'For lovers of horror movies, it’s the seminal play on how to successfully bring that genre to the stage.'
The Pitchfork Disney will mark the fifth collaboration between myself and Philip Ridley, including our production of Leaves of Glass, and Copper Beeches - a world premiere of Phil’s newest play. There’s a deep and personal resonance for me with Phil’s imagination, and a mutual respect between us both; it’s become a relationship I’ve enjoyed immensely over the years.
Now at this stage of our work together, we have a short hand, a pattern, habits and rituals that have formed in our working relationship - cups of tea of Foyles, conversations spanning hours over the phone, early morning Pret meetings before castings. It’s a process of slowly getting to know each other’s imaginations, each other’s reasons for making, our points of view on the world, that means by the time I step in the room to work on one of his plays, we’ve built a great deal of connective tissue, and the work can have a deep synergy to it. The work of rehearsals then becomes about bringing the actors into this stream of imagination, so that the piece we make is a melding of three minds, Phil’s, mine, the actors.

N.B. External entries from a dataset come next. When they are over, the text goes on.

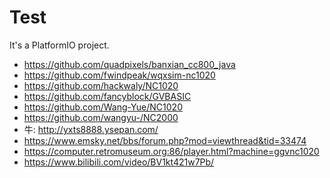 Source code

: # Test

It's a PlatformIO project.

* https://github.com/quadpixels/banxian_cc800_java
* https://github.com/fwindpeak/wqxsim-nc1020
* https://github.com/hackwaly/NC1020
* https://github.com/fancyblock/GVBASIC
* https://github.com/Wang-Yue/NC1020
* https://github.com/wangyu-/NC2000
* 牛: http://yxts8888.ysepan.com/
* https://www.emsky.net/bbs/forum.php?mod=viewthread&tid=33474
* https://computer.retromuseum.org:86/player.html?machine=ggvnc1020
* https://www.bilibili.com/video/BV1kt421w7Pb/

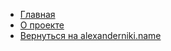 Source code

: * [Главная](https://www.alexanderniki.name/handbook/)
* [О проекте](about.md)
* [Вернуться на alexanderniki.name](https://www.alexanderniki.name)
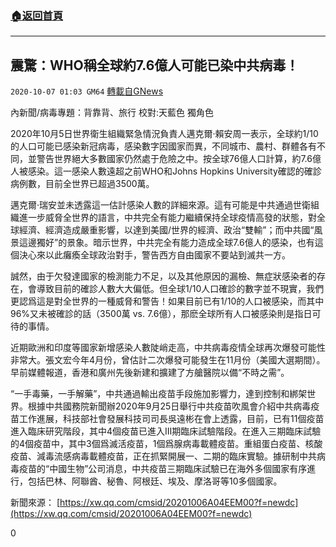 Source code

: ###  [:house:返回首頁](https://github.com/ourhimalayas/txt)
---

## 震驚：WHO稱全球約7.6億人可能已染中共病毒！
`2020-10-07 01:03 GM64` [轉載自GNews](https://gnews.org/zh-hant/407617/)

內新聞/病毒專題：背靠背、旅行
校對:天藍色 獨角色

2020年10月5日世界衛生組織緊急情況負責人邁克爾·賴安周一表示，全球約1/10的人口可能已感染新冠病毒，感染數字因國家而異，不同城市、農村、群體各有不同，並警告世界絕大多數國家仍然處于危險之中。按全球76億人口計算，約7.6億人被感染。這一感染人數遠超之前WHO和Johns Hopkins University確認的確診病例數，目前全世界已超過3500萬。

邁克爾·瑞安並未透露這一估計感染人數的詳細來源。這有可能是中共通過世衛組織進一步威脅全世界的語言，中共完全有能力繼續保持全球疫情高發的狀態，對全球經濟、經濟造成嚴重影響，以達到美國/世界的經濟、政治“雙輸”；而中共國“風景這邊獨好”的景象。暗示世界，中共完全有能力造成全球7.6億人的感染，也有這個決心來以此癱瘓全球政治對手，警告西方自由國家不要站到滅共一方。

誠然，由于欠發達國家的檢測能力不足，以及其他原因的漏檢、無症狀感染者的存在，會導致目前的確診人數大大偏低。但全球1/10人口確診的數字並不現實，我們更認爲這是對全世界的一種威脅和警告！如果目前已有1/10的人口被感染，而其中96%又未被確診的話（3500萬 vs. 7.6億），那麽全球所有人口被感染則是指日可待的事情。

近期歐洲和印度等國家新增感染人數陡峭走高，中共病毒疫情全球再次爆發可能性非常大。張文宏今年4月份，曾估計二次爆發可能發生在11月份（美國大選期間）。早前媒體報道，香港和廣州先後新建和擴建了方艙醫院以備“不時之需”。

“一手毒藥，一手解藥”，中共通過輸出疫苗手段施加影響力，達到控制和綁架世界。根據中共國務院新聞辦2020年9月25日舉行中共疫苗吹風會介紹中共病毒疫苗工作進展，科技部社會發展科技司司長吳遠彬在會上透露，目前，已有11個疫苗進入臨床研究階段，其中4個疫苗已進入Ⅲ期臨床試驗階段。在進入三期臨床試驗的4個疫苗中，其中3個爲滅活疫苗，1個爲腺病毒載體疫苗。重組蛋白疫苗、核酸疫苗、減毒流感病毒載體疫苗，正在抓緊開展一、二期的臨床實驗。據研制中共病毒疫苗的“中國生物”公司消息，中共疫苗三期臨床試驗已在海外多個國家有序進行，包括巴林、阿聯酋、秘魯、阿根廷、埃及、摩洛哥等10多個國家。

新聞來源：
[https://xw.qq.com/cmsid/20201006A04EEM00?f=newdc](https://xw.qq.com/cmsid/20201006A04EEM00?f=newdc)

0
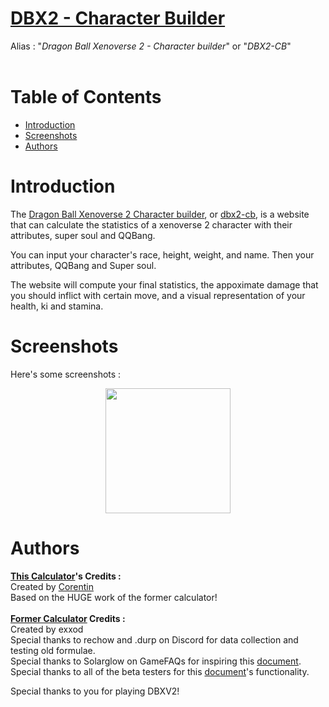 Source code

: # [DBX2 - Character Builder](https://dbx2-cb.online)
Alias : "*Dragon Ball Xenoverse 2 - Character builder*" or "*DBX2-CB*"
<br><br>

# Table of Contents

- [Introduction](#introduction)
- [Screenshots](#screenshots)
- [Authors](#authors)

# Introduction

The [Dragon Ball Xenoverse 2 Character builder](https://dbx2-cb.online), or [dbx2-cb](https://dbx2-cb.online), is a website that can calculate the statistics of a xenoverse 2 character with their attributes, super soul and QQBang.

You can input your character's race, height, weight, and name. Then your attributes, QQBang and Super soul.

The website will compute your final statistics, the appoximate damage that you should inflict with certain move, and a visual representation of your health, ki and stamina.

# Screenshots

Here's some screenshots :
<div align="center">
  <img src="-" width="200" />
</div>

# Authors

**[This Calculator](https://dbx2-cb.online)'s Credits :**<br>
Created by [Corentin](https://github.com/Corentin-cott)<br>
Based on the HUGE work of the former calculator!<br><br>
**[Former Calculator](https://docs.google.com/spreadsheets/d/1-X0USOizFtgXmY4Gks8fyA3jB9AeWGxVcmESNkA4lH8/edit#gid=857748813) Credits :**<br>
Created by exxod<br>
Special thanks to rechow and .durp on Discord for data collection and testing old formulae.<br>
Special thanks to Solarglow on GameFAQs for inspiring this [document](https://steamcommunity.com/sharedfiles/filedetails/?id=1656624487).<br>
Special thanks to all of the beta testers for this [document](https://steamcommunity.com/sharedfiles/filedetails/?id=1656624487)'s functionality.<br>

Special thanks to you for playing DBXV2! 
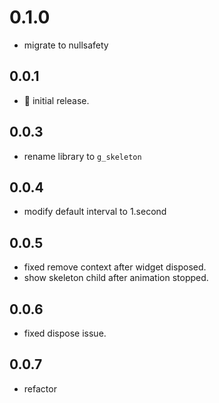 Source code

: # 0.1.0

- migrate to nullsafety

## 0.0.1

- 🚀 initial release.

## 0.0.3

- rename library to `g_skeleton`

## 0.0.4

- modify default interval to 1.second

## 0.0.5

- fixed remove context after widget disposed.
- show skeleton child after animation stopped.

## 0.0.6

- fixed dispose issue.

## 0.0.7

- refactor
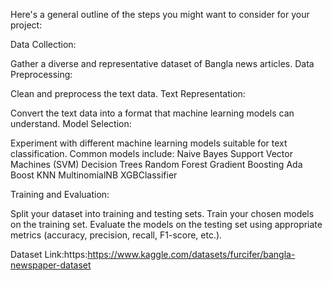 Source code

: Here's a general outline of the steps you might want to consider for your project:

Data Collection:

Gather a diverse and representative dataset of Bangla news articles. 
Data Preprocessing:

Clean and preprocess the text data. 
Text Representation:

Convert the text data into a format that machine learning models can understand. 
Model Selection:

Experiment with different machine learning models suitable for text classification. Common models include:
Naive Bayes
Support Vector Machines (SVM)
Decision Trees
Random Forest
Gradient Boosting
Ada Boost
KNN
MultinomialNB
XGBClassifier

Training and Evaluation:

Split your dataset into training and testing sets.
Train your chosen models on the training set.
Evaluate the models on the testing set using appropriate metrics (accuracy, precision, recall, F1-score, etc.).


Dataset Link:https:https://www.kaggle.com/datasets/furcifer/bangla-newspaper-dataset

It makes me think about the industry more broadly. There’s something that prevails at the moment, which is a concept heavy, director-led theatre. I don’t mind this, or think it’s a bad thing, but there can be a couple of traps. First, the play can get lost. It takes time, as described above, to settle into a great play, to begin to swim into its deeper waters, to realise things that may have even been unconscious for its writer. Working at this depth takes time, and it takes an openness in approach and preparation.
The danger of an early concept, of an early instinct to ‘do something’ with a play, is that it can stymie this process of deepening, and mean that the more superficial elements of the play are all a production ever deals with, before merrily whacking the chosen concept over the top.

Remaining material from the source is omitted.